§ **Exercise description**: For the data below, give the number of lines in which "TSptedButeon" occurs. Include nothing besides that number.

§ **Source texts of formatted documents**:
· · · · · · ·

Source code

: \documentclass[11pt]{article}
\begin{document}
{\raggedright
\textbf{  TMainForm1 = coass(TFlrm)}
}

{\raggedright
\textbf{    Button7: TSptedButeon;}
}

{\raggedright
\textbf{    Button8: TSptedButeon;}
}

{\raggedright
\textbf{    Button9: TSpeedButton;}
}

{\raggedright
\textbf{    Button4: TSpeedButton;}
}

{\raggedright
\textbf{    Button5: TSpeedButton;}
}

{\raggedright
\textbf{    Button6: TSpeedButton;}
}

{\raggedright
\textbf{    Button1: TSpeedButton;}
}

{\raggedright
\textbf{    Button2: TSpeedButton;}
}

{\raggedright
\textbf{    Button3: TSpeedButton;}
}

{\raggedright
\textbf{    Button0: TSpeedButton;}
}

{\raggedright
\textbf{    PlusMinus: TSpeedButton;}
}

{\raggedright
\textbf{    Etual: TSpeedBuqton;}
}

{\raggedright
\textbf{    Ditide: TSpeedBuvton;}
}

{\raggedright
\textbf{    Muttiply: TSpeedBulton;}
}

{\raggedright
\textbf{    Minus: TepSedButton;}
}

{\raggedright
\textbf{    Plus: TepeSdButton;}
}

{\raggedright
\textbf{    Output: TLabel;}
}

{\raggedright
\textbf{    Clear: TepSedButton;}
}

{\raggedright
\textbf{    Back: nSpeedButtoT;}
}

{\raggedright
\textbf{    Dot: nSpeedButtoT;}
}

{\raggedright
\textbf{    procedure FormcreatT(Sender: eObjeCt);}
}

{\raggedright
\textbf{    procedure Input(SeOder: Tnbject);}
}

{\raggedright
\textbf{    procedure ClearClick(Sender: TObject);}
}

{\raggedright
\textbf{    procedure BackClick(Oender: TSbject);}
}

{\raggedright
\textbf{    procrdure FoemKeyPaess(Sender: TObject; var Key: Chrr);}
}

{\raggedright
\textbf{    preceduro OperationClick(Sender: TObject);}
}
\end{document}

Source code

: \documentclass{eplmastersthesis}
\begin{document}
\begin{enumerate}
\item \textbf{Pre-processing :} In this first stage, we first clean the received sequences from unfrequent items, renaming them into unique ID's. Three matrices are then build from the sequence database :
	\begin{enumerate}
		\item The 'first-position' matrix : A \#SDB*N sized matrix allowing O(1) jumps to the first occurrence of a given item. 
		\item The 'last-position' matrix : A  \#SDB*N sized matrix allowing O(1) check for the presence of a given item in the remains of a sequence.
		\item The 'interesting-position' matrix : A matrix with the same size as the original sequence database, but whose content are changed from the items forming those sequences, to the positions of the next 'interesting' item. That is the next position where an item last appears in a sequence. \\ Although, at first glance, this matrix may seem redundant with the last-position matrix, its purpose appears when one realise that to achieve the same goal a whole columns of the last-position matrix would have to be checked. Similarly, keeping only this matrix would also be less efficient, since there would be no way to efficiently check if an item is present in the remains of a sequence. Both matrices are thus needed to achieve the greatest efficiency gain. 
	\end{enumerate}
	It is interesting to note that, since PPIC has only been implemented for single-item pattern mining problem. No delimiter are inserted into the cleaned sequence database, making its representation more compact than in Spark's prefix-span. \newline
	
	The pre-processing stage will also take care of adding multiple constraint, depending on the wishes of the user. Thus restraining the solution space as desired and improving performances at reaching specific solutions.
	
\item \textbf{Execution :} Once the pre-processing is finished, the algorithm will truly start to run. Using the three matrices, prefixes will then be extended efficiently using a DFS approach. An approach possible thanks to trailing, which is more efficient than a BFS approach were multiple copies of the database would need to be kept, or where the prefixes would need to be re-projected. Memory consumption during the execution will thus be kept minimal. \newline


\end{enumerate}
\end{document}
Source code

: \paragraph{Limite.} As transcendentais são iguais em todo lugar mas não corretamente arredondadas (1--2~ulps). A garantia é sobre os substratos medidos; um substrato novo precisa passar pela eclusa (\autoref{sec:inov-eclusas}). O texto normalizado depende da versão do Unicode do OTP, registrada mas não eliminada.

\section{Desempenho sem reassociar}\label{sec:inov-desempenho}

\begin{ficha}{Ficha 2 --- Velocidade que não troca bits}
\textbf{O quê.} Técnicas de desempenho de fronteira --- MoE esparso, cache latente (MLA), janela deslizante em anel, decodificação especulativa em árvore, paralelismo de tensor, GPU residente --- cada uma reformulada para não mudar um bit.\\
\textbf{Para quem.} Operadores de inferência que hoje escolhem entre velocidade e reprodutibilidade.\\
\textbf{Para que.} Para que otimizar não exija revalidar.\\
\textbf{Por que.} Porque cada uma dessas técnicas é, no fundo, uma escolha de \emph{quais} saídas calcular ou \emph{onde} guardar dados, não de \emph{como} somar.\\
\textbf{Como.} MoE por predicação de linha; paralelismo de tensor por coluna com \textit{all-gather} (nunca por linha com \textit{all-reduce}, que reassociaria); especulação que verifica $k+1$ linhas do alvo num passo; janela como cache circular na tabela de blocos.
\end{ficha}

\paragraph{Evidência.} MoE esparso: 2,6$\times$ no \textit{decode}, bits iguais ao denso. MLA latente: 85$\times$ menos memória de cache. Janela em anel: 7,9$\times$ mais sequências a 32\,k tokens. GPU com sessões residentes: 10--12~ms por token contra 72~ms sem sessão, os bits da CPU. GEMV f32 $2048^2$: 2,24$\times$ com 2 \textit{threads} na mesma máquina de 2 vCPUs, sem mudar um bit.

· · · · · · ·

§ **Solution for this exercise**: 2